Supplied data Start Marker
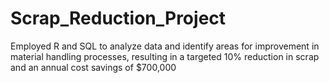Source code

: # Scrap_Reduction_Project
Employed R and SQL to analyze data and identify areas for improvement in material handling processes, resulting in a targeted 10% reduction in scrap and an annual cost savings of $700,000
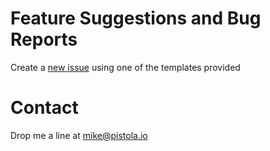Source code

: # Feature Suggestions and Bug Reports
Create a [new issue](/issues/new) using one of the templates provided

# Contact
Drop me a line at [mike@pistola.io](mailto:mike@pistola.io)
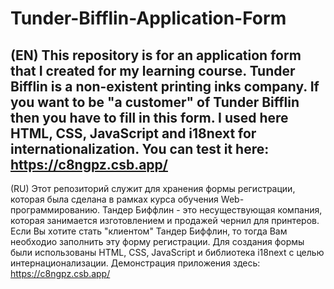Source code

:# Tunder-Bifflin-Application-Form
(EN)
This repository is for an application form that I created for my learning course. Tunder Bifflin is a non-existent printing inks company. If you want to be "a customer" of Tunder Bifflin then you have to fill in this form. I used here HTML, CSS, JavaScript and i18next for internationalization.
You can test it here: https://c8ngpz.csb.app/
-----
(RU) 
Этот репозиторий служит для хранения формы регистрации, которая была сделана в рамках курса обучения Web-программированию. Тандер Биффлин - это несуществующая компания, которая занимается изготовлением и продажей чернил для принтеров. Если Вы хотите стать "клиентом" Тандер Биффлин, то тогда Вам необходио заполнить эту форму регистрации. Для создания формы были использованы HTML, CSS, JavaScript и библиотека i18next с целью интернационализации.
Демонстрация приложения здесь: https://c8ngpz.csb.app/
Supplied data End Marker
Task statement: The reply should contain all of the data above, word for word, with no pictures.

Task result:
Source code

: # Scrap_Reduction_Project
Employed R and SQL to analyze data and identify areas for improvement in material handling processes, resulting in a targeted 10% reduction in scrap and an annual cost savings of $700,000
Source code

: # Feature Suggestions and Bug Reports
Create a [new issue](/issues/new) using one of the templates provided

# Contact
Drop me a line at [mike@pistola.io](mailto:mike@pistola.io)
Source code

:# Tunder-Bifflin-Application-Form
(EN)
This repository is for an application form that I created for my learning course. Tunder Bifflin is a non-existent printing inks company. If you want to be "a customer" of Tunder Bifflin then you have to fill in this form. I used here HTML, CSS, JavaScript and i18next for internationalization.
You can test it here: https://c8ngpz.csb.app/
-----
(RU) 
Этот репозиторий служит для хранения формы регистрации, которая была сделана в рамках курса обучения Web-программированию. Тандер Биффлин - это несуществующая компания, которая занимается изготовлением и продажей чернил для принтеров. Если Вы хотите стать "клиентом" Тандер Биффлин, то тогда Вам необходио заполнить эту форму регистрации. Для создания формы были использованы HTML, CSS, JavaScript и библиотека i18next с целью интернационализации.
Демонстрация приложения здесь: https://c8ngpz.csb.app/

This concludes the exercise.